### What to work on
Show every line of the records below that contains the word "newrelic".

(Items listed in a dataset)
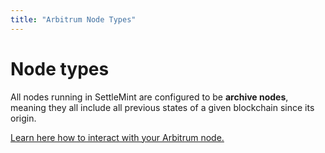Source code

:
 ```yaml
---
title: "Arbitrum Node Types"
---
```


# Node types

All nodes running in SettleMint are configured to be **archive nodes**, meaning they all include all previous states of a given blockchain since its origin.

[Learn here how to interact with your Arbitrum node.](3_arbitrum-connect-to-a-node.md)
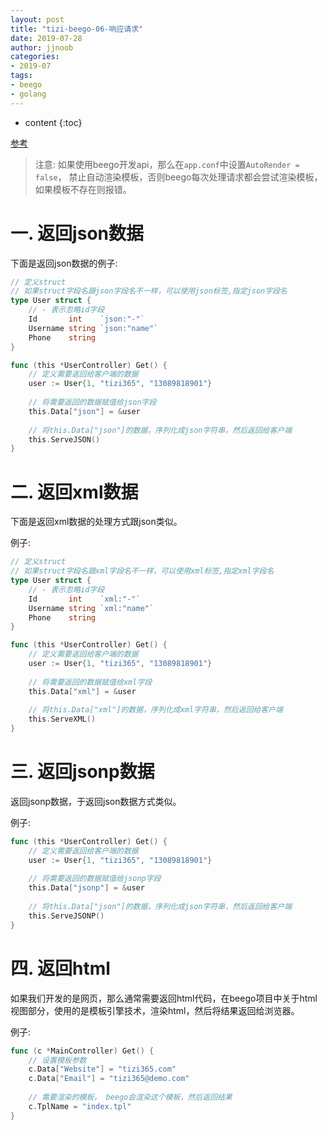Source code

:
 ```yaml
---
layout: post
title: "tizi-beego-06-响应请求"
date: 2019-07-28
author: jjnoob
categories:
- 2019-07
tags:
- beego
- golang
---
```


* content
{:toc}

[参考](https://www.tizi365.com/archives/117.html)






> 注意: 如果使用beego开发api，那么在`app.conf`中设置`AutoRender = false`， 禁止自动渲染模板，否则beego每次处理请求都会尝试渲染模板，如果模板不存在则报错。

# 一. 返回json数据
下面是返回json数据的例子:
```go
// 定义struct
// 如果struct字段名跟json字段名不一样，可以使用json标签,指定json字段名
type User struct {
    // - 表示忽略id字段
	Id       int	`json:"-"`
	Username string `json:"name"`
	Phone    string
}

func (this *UserController) Get() {
    // 定义需要返回给客户端的数据
    user := User{1, "tizi365", "13089818901"}
    
    // 将需要返回的数据赋值给json字段
    this.Data["json"] = &user
    
    // 将this.Data["json"]的数据，序列化成json字符串，然后返回给客户端
    this.ServeJSON()
}
```

# 二. 返回xml数据
下面是返回xml数据的处理方式跟json类似。

例子:
```go
// 定义struct
// 如果struct字段名跟xml字段名不一样，可以使用xml标签,指定xml字段名
type User struct {
    // - 表示忽略id字段
	Id       int	`xml:"-"`
	Username string `xml:"name"`
	Phone    string
}

func (this *UserController) Get() {
    // 定义需要返回给客户端的数据
    user := User{1, "tizi365", "13089818901"}
    
    // 将需要返回的数据赋值给xml字段
    this.Data["xml"] = &user
    
    // 将this.Data["xml"]的数据，序列化成xml字符串，然后返回给客户端
    this.ServeXML()
}
```

# 三. 返回jsonp数据
返回jsonp数据，于返回json数据方式类似。

例子:
```go
func (this *UserController) Get() {
    // 定义需要返回给客户端的数据
    user := User{1, "tizi365", "13089818901"}
    
    // 将需要返回的数据赋值给jsonp字段
    this.Data["jsonp"] = &user
    
    // 将this.Data["json"]的数据，序列化成json字符串，然后返回给客户端
    this.ServeJSONP()
}
```


# 四. 返回html
如果我们开发的是网页，那么通常需要返回html代码，在beego项目中关于html视图部分，使用的是模板引擎技术，渲染html，然后将结果返回给浏览器。

例子:
```go
func (c *MainController) Get() {
    // 设置模板参数
	c.Data["Website"] = "tizi365.com"
	c.Data["Email"] = "tizi365@demo.com"
	
	// 需要渲染的模板， beego会渲染这个模板，然后返回结果
	c.TplName = "index.tpl"
}
```
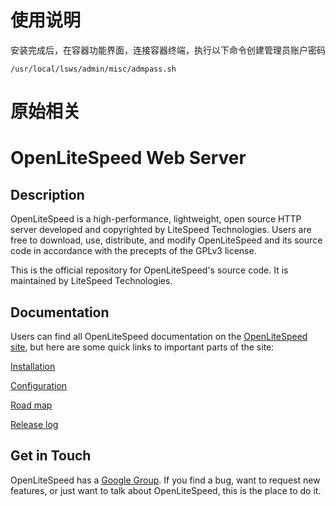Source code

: # 使用说明

安装完成后，在容器功能界面，连接容器终端，执行以下命令创建管理员账户密码

```
/usr/local/lsws/admin/misc/admpass.sh
```

# 原始相关

OpenLiteSpeed Web Server
========

Description
--------

OpenLiteSpeed is a high-performance, lightweight, open source HTTP server developed and copyrighted by 
LiteSpeed Technologies. Users are free to download, use, distribute, and modify OpenLiteSpeed and its 
source code in accordance with the precepts of the GPLv3 license.

This is the official repository for OpenLiteSpeed's source code. It is maintained by LiteSpeed 
Technologies.

Documentation
--------

Users can find all OpenLiteSpeed documentation on the [OpenLiteSpeed site](https://openlitespeed.org), 
but here are some quick links to important parts of the site:

[Installation](https://openlitespeed.org/kb/category/installation/)

[Configuration](https://openlitespeed.org/kb/category/configuration/)

[Road map](https://openlitespeed.org/mediawiki/index.php/Road_Map)

[Release log](https://openlitespeed.org/release-log/)

Get in Touch
--------

OpenLiteSpeed has a [Google Group](https://groups.google.com/forum/#!forum/openlitespeed-development). If 
you find a bug, want to request new features, or just want to talk about OpenLiteSpeed, this is the place
to do it.
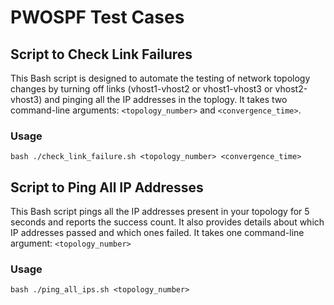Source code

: # PWOSPF Test Cases

## Script to Check Link Failures
This Bash script is designed to automate the testing of network topology changes by turning off links (vhost1-vhost2 or vhost1-vhost3 or vhost2-vhost3) and pinging all the IP addresses in the toplogy. It takes two command-line arguments: `<topology_number>` and `<convergence_time>`.

### Usage

```bash ./check_link_failure.sh <topology_number> <convergence_time> ```

## Script to Ping All IP Addresses

This Bash script pings all the IP addresses present in your topology for 5 seconds and reports the success count. It also provides details about which IP addresses passed and which ones failed. It takes one command-line argument: `<topology_number>`


### Usage

```bash ./ping_all_ips.sh <topology_number>```
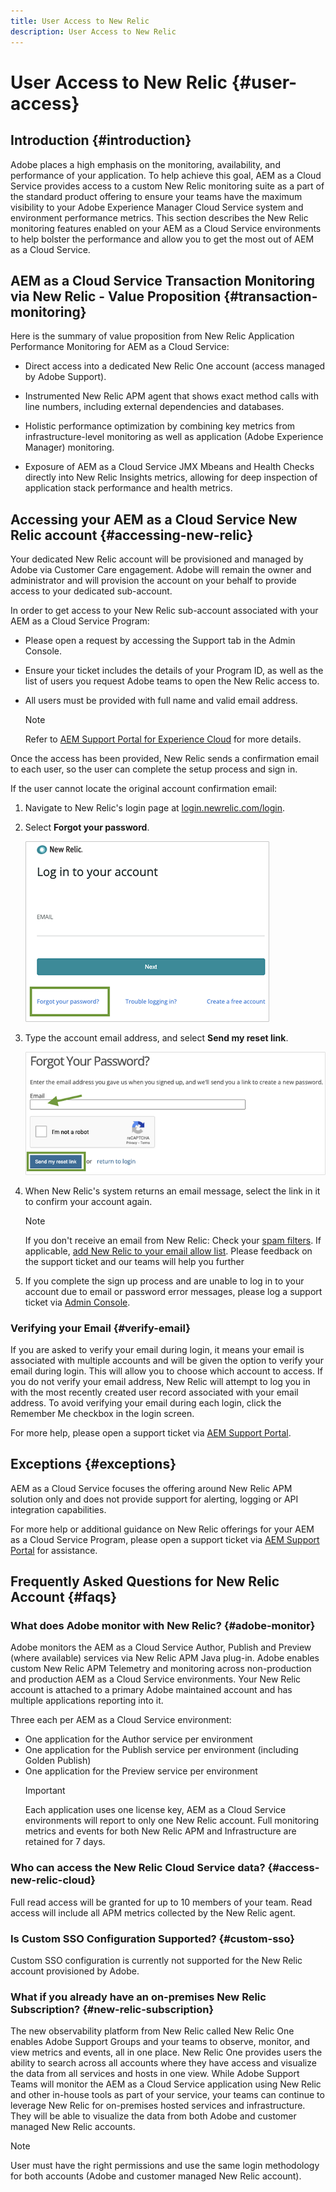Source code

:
 ```yaml
---
title: User Access to New Relic
description: User Access to New Relic
---
```


# User Access to New Relic {#user-access}

## Introduction {#introduction}

Adobe places a high emphasis on the monitoring, availability, and performance of your application. To help achieve this goal, AEM as a Cloud Service provides access to a custom New Relic monitoring suite as a part of the standard product offering to ensure your teams have the maximum visibility to your Adobe Experience Manager Cloud Service system and environment performance metrics. This section describes the New Relic monitoring features enabled on your AEM as a Cloud Service environments to help bolster the performance and allow you to get the most out of AEM as a Cloud Service.

## AEM as a Cloud Service Transaction Monitoring via New Relic - Value Proposition {#transaction-monitoring}

Here is the summary of value proposition from New Relic Application Performance Monitoring for AEM as a Cloud Service:

* Direct access into a dedicated New Relic One account (access managed by Adobe Support).

* Instrumented New Relic APM agent that shows exact method calls with line numbers, including external dependencies and databases.

* Holistic performance optimization by combining key metrics from infrastructure-level monitoring as well as application (Adobe Experience Manager) monitoring.

* Exposure of AEM as a Cloud Service JMX Mbeans and Health Checks directly into New Relic Insights metrics, allowing for deep inspection of application stack performance and health metrics.

## Accessing your AEM as a Cloud Service New Relic account {#accessing-new-relic}

Your dedicated New Relic account will be provisioned and managed by Adobe via Customer Care engagement. Adobe will remain the owner and administrator and will provision the account on your behalf to provide access to your dedicated sub-account.

In order to get access to your New Relic sub-account associated with your AEM as a Cloud Service Program:

* Please open a request by accessing the Support tab in the Admin Console. 
* Ensure your ticket includes the details of your Program ID, as well as the list of users you request Adobe teams to open the New Relic access to. 
* All users must be provided with full name and valid email address.  

   >[!NOTE]
   >Refer to [AEM Support Portal for Experience Cloud](https://helpx.adobe.com/enterprise/using/support-for-experience-cloud.html) for more details. 

Once the access has been provided, New Relic sends a confirmation email to each user, so the user can complete the setup process and sign in. 

If the user cannot locate the original account confirmation email:

1. Navigate to New Relic's login page at [login.newrelic.com/login](https://login.newrelic.com/login).

1. Select **Forgot your password**.

   ![](/help/implementing/cloud-manager/assets/new-relic/newrelic-1.png)

1. Type the account email address, and select **Send my reset link**.

   ![](/help/implementing/cloud-manager/assets/new-relic/newrelic-2.png)

1. When New Relic's system returns an email message, select the link in it to confirm your account again.

   >[!NOTE]
   >If you don't receive an email from New Relic:
   >Check your [spam filters](https://docs.newrelic.com/docs/accounts/accounts-billing/account-setup/create-your-new-relic-account/). If applicable, [add New Relic to your email allow list](https://docs.newrelic.com/docs/accounts/accounts/account-maintenance/account-email-settings/#email-whitelist).
   >Please feedback on the support ticket and our teams will help you further

1. If you complete the sign up process and are unable to log in to your account due to email or password error messages, please log a support ticket via [Admin Console](https://adminconsole.adobe.com/).

### Verifying your Email {#verify-email}

If you are asked to verify your email during login, it means your email is associated with multiple accounts and will be given the option to verify your email during login. This will allow you to choose which account to access. If you do not verify your email address, New Relic will attempt to log you in with the most recently created user record associated with your email address. To avoid verifying your email during each login, click the Remember Me checkbox in the login screen.

For more help, please open a support ticket via [AEM Support Portal](https://helpx.adobe.com/enterprise/using/support-for-experience-cloud.html).

## Exceptions {#exceptions}
 
AEM as a Cloud Service focuses the offering around New Relic APM solution only and does not provide support for alerting, logging or API integration capabilities. 

For more help or additional guidance on New Relic offerings for your AEM as a Cloud Service Program, please open a support ticket via [AEM Support Portal](https://helpx.adobe.com/enterprise/using/support-for-experience-cloud.html) for assistance.

## Frequently Asked Questions for New Relic Account {#faqs}

### What does Adobe monitor with New Relic? {#adobe-monitor}

Adobe monitors the AEM as a Cloud Service Author, Publish and Preview (where available) services via New Relic APM Java plug-in. Adobe enables custom New Relic APM Telemetry and monitoring across non-production and production AEM as a Cloud Service environments. Your New Relic account is attached to a primary Adobe maintained account and has multiple applications reporting into it. 

Three each per AEM as a Cloud Service environment:

* One application for the Author service per environment
* One application for the Publish service per environment (including Golden Publish)
* One application for the Preview service per environment
   >[!IMPORTANT]
   >Each application uses one license key, AEM as a Cloud Service environments will report to only one New Relic account. Full monitoring metrics and events for both New Relic APM and Infrastructure are retained for 7 days.

### Who can access the New Relic Cloud Service data? {#access-new-relic-cloud}

Full read access will be granted for up to 10 members of your team. Read access will include all APM metrics collected by the New Relic agent.

### Is Custom SSO Configuration Supported? {#custom-sso}

Custom SSO configuration is currently not supported for the New Relic account provisioned by Adobe.

### What if you already have an on-premises New Relic Subscription? {#new-relic-subscription}

The new observability platform from New Relic called New Relic One enables Adobe Support Groups and your teams to observe, monitor, and view metrics and events, all in one place. New Relic One provides users the ability to search across all accounts where they have access and visualize the data from all services and hosts in one view. While Adobe Support Teams will monitor the AEM as a Cloud Service application using New Relic and other in-house tools as part of your service, your teams can continue to leverage New Relic for on-premises hosted services and infrastructure. They will be able to visualize the data from both Adobe and customer managed New Relic accounts.

>[!NOTE]
>User must have the right permissions and use the same login methodology for both accounts (Adobe and customer managed New Relic account).


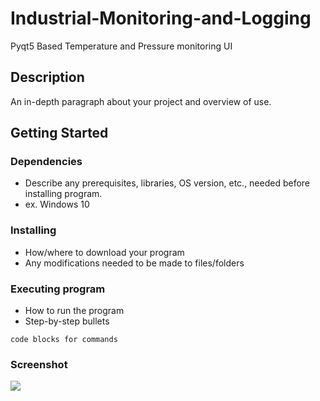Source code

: # Industrial-Monitoring-and-Logging
Pyqt5 Based Temperature and Pressure monitoring UI

## Description

An in-depth paragraph about your project and overview of use.

## Getting Started

### Dependencies

* Describe any prerequisites, libraries, OS version, etc., needed before installing program.
* ex. Windows 10

### Installing

* How/where to download your program
* Any modifications needed to be made to files/folders

### Executing program

* How to run the program
* Step-by-step bullets
```
code blocks for commands
```
### Screenshot
![](https://github.com/MF-Ahmed/Industrial-Process-Monitoring-and-Logging/blob/main/Screenshots/thumb-3.png)



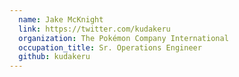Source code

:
 ```yaml
---
  name: Jake McKnight
  link: https://twitter.com/kudakeru
  organization: The Pokémon Company International
  occupation_title: Sr. Operations Engineer
  github: kudakeru
---
```

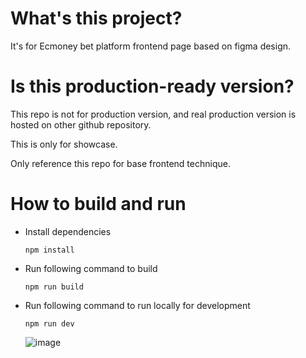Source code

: # What's this project?
It's for Ecmoney bet platform frontend page based on figma design.
# Is this production-ready version?
This repo is not for production version, and real production version is hosted on other github repository.

This is only for showcase.

Only reference this repo for base frontend technique.
# How to build and run
- Install dependencies
  ```
  npm install
  ```
- Run following command to build
  ```
  npm run build
  ```
- Run following command to run locally for development
  ```
  npm run dev
  ```

  ![image](https://github.com/user-attachments/assets/fd9d5c1d-00a3-4a2b-9382-3c86f3e14f74)
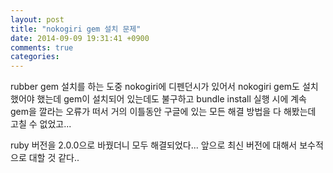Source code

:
 ```yaml
---
layout: post
title: "nokogiri gem 설치 문제"
date: 2014-09-09 19:31:41 +0900
comments: true
categories: 
---
```


rubber gem 설치를 하는 도중 nokogiri에 디펜던시가 있어서 nokogiri gem도 설치했어야 했는데
gem이 설치되어 있는데도 불구하고 bundle install 실행 시에 계속 gem을 깔라는 오류가 떠서 
거의 이틀동안 구글에 있는 모든 해결 방법을 다 해봤는데 고칠 수 없었고...

ruby 버전을 2.0.0으로 바꿨더니 모두 해결되었다... 
앞으로 최신 버전에 대해서 보수적으로 대할 것 같다..
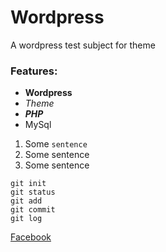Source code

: # Wordpress

A wordpress test subject for theme

### Features:
- __Wordpress__
- _Theme_
- ***PHP***
- MySql

1. Some `sentence`
1. Some sentence
1. Some sentence

```
git init
git status
git add
git commit
git log
```

[Facebook](https://wwww.facebook.com)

### Answer space
1. Navigate to New Relic's login page at [login.newrelic.com/login](https://login.newrelic.com/login).
   ![](/help/implementing/cloud-manager/assets/new-relic/newrelic-1.png)
   ![](/help/implementing/cloud-manager/assets/new-relic/newrelic-2.png)
   >Check your [spam filters](https://docs.newrelic.com/docs/accounts/accounts-billing/account-setup/create-your-new-relic-account/). If applicable, [add New Relic to your email allow list](https://docs.newrelic.com/docs/accounts/accounts/account-maintenance/account-email-settings/#email-whitelist).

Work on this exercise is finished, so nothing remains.